**Task prompt**
Search the records below for the string "cdot", and report each line that contains it.

**Dataset records**
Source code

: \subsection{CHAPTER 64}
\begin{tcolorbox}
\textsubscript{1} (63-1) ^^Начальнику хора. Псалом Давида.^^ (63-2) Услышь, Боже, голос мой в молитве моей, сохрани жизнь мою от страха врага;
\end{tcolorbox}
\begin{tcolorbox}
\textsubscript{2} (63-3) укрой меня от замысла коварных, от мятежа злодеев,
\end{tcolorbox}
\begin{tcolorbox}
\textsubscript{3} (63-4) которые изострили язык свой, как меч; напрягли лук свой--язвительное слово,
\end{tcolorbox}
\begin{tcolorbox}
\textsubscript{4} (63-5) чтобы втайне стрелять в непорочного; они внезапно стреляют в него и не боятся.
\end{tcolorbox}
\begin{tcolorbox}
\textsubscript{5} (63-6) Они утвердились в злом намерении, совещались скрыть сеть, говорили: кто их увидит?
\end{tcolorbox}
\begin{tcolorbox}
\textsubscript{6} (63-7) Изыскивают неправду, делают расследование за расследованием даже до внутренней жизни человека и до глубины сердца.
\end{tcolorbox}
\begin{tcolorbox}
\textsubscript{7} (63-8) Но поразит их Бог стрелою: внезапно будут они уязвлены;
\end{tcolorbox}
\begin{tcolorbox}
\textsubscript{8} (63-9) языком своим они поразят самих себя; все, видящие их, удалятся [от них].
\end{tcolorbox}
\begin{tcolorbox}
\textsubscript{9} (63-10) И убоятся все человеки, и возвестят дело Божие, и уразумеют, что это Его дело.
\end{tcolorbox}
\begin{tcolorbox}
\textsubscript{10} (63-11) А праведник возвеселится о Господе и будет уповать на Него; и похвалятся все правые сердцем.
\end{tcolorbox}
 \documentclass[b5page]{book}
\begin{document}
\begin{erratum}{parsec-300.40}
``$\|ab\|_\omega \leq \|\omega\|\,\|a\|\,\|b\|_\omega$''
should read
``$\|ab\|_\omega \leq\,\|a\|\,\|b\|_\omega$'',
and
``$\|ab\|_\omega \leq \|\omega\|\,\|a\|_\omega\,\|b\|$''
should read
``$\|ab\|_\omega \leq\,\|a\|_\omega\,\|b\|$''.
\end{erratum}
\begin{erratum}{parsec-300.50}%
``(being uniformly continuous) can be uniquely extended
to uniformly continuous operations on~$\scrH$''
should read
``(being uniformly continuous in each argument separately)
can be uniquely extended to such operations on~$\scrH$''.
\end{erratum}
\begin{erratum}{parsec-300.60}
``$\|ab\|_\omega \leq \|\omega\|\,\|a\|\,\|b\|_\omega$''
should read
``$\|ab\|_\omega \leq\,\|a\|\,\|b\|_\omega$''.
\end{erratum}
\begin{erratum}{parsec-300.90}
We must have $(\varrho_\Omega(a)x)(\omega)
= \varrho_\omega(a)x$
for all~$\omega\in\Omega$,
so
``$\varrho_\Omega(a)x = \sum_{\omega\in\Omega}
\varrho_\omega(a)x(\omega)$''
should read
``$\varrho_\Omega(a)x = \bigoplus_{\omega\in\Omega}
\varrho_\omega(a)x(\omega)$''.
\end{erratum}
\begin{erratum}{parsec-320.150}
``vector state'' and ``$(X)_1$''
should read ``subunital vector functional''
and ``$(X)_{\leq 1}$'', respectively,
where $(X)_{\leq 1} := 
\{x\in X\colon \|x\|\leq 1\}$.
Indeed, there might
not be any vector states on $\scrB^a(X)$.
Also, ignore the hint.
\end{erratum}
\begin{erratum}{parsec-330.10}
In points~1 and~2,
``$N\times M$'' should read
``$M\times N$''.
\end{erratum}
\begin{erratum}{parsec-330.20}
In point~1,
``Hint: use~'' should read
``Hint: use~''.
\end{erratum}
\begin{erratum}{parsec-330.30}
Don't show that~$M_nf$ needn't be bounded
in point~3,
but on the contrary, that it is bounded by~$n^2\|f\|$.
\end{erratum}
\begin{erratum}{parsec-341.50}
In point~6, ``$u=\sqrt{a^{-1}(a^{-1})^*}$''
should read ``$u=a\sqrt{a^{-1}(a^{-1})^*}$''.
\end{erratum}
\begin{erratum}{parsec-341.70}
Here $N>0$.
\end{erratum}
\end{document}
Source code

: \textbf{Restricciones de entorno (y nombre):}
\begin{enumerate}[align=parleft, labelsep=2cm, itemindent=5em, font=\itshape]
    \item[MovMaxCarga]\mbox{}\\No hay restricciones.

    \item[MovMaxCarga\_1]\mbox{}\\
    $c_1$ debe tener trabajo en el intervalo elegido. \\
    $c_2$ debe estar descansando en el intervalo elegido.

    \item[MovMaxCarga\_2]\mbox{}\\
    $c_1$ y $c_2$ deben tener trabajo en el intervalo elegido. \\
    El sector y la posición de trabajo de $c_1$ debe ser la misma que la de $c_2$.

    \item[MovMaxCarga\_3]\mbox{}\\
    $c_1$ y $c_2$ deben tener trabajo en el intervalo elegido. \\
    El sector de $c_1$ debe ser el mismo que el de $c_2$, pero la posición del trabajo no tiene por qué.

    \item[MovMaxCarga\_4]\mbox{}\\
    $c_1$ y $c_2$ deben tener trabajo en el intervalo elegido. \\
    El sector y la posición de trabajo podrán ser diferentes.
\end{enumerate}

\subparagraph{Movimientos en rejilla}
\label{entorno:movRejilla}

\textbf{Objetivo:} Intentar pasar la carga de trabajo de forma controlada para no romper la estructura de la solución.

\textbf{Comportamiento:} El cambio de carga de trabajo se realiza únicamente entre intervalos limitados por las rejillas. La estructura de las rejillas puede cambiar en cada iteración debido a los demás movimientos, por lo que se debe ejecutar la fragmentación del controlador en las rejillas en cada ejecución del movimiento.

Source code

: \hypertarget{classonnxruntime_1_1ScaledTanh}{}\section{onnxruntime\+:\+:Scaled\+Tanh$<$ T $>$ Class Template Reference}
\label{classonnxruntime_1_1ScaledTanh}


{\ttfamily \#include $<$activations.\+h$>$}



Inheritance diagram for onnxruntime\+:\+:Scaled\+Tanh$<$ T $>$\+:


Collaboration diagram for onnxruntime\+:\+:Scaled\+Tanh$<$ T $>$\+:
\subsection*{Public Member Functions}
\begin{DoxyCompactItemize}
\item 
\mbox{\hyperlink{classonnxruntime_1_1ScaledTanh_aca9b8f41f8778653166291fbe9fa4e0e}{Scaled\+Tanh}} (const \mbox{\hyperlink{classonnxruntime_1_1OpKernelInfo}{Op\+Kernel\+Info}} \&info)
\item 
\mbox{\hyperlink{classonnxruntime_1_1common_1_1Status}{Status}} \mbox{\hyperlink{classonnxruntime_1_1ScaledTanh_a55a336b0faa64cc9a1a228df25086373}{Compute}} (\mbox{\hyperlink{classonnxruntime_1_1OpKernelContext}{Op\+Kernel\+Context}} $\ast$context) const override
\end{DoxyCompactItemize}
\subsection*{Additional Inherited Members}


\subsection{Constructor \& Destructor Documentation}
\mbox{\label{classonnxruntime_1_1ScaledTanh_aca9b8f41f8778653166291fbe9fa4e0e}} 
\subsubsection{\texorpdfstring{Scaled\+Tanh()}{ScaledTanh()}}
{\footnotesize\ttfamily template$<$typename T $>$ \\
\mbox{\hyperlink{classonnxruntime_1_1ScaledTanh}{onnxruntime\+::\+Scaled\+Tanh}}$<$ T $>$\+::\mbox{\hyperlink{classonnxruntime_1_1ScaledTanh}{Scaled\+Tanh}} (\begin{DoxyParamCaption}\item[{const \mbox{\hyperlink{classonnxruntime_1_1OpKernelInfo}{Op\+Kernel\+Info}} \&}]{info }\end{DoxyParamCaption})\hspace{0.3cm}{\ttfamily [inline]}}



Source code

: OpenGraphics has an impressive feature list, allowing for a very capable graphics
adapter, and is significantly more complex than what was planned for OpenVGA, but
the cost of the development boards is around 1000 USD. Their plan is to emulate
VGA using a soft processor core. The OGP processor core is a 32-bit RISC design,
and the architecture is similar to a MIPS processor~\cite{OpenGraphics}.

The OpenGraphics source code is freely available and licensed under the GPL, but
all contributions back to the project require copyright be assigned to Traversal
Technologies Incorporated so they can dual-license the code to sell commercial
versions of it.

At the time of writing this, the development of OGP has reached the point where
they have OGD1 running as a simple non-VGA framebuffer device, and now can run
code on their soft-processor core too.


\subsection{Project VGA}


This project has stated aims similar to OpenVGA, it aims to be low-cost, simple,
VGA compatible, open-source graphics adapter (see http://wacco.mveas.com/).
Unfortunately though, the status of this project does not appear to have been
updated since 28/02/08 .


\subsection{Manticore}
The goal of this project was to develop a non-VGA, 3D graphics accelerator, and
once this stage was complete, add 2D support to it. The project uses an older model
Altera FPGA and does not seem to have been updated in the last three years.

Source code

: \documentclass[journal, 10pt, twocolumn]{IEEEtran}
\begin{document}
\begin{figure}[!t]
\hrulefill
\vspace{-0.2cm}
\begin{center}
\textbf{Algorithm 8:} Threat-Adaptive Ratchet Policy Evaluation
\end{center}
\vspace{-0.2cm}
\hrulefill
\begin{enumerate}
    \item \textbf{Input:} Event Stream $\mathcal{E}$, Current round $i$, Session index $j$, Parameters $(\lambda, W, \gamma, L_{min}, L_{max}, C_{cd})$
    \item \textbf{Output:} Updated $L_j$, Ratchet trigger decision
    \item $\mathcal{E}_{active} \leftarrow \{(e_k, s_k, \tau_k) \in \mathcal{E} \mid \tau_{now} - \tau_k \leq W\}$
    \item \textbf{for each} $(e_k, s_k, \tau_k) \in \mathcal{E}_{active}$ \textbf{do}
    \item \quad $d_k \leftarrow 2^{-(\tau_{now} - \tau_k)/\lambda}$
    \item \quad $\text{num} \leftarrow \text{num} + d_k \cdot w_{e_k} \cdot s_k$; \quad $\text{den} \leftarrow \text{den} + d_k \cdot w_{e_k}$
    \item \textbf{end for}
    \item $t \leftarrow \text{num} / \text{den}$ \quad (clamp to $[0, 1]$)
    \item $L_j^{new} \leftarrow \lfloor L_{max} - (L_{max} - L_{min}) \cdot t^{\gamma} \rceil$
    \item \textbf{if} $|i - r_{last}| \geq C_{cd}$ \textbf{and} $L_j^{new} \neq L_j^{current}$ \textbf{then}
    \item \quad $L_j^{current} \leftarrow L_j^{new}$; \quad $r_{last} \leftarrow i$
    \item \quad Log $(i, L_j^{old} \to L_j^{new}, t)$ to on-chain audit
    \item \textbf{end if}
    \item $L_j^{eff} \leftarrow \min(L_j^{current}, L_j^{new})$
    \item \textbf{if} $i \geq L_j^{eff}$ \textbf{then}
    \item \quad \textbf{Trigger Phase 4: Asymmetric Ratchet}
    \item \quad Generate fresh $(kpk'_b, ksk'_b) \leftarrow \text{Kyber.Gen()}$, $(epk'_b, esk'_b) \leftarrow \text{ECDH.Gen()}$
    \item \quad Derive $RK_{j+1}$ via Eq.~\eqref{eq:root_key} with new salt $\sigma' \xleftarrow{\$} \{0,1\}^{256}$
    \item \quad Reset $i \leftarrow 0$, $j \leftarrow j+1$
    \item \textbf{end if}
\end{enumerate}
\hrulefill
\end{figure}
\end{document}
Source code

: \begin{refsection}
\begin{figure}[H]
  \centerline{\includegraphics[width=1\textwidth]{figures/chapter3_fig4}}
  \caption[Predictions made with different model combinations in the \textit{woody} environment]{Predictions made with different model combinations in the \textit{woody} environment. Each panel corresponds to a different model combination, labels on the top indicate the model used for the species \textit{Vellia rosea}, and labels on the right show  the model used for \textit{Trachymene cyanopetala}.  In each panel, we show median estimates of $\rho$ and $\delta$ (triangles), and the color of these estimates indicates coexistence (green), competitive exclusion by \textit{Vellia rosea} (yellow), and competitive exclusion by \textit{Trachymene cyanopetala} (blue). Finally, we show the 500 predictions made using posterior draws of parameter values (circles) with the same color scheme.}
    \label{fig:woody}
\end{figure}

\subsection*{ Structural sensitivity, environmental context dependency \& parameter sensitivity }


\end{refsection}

**Task result**
    \item \quad $\text{num} \leftarrow \text{num} + d_k \cdot w_{e_k} \cdot s_k$; \quad $\text{den} \leftarrow \text{den} + d_k \cdot w_{e_k}$
    \item $L_j^{new} \leftarrow \lfloor L_{max} - (L_{max} - L_{min}) \cdot t^{\gamma} \rceil$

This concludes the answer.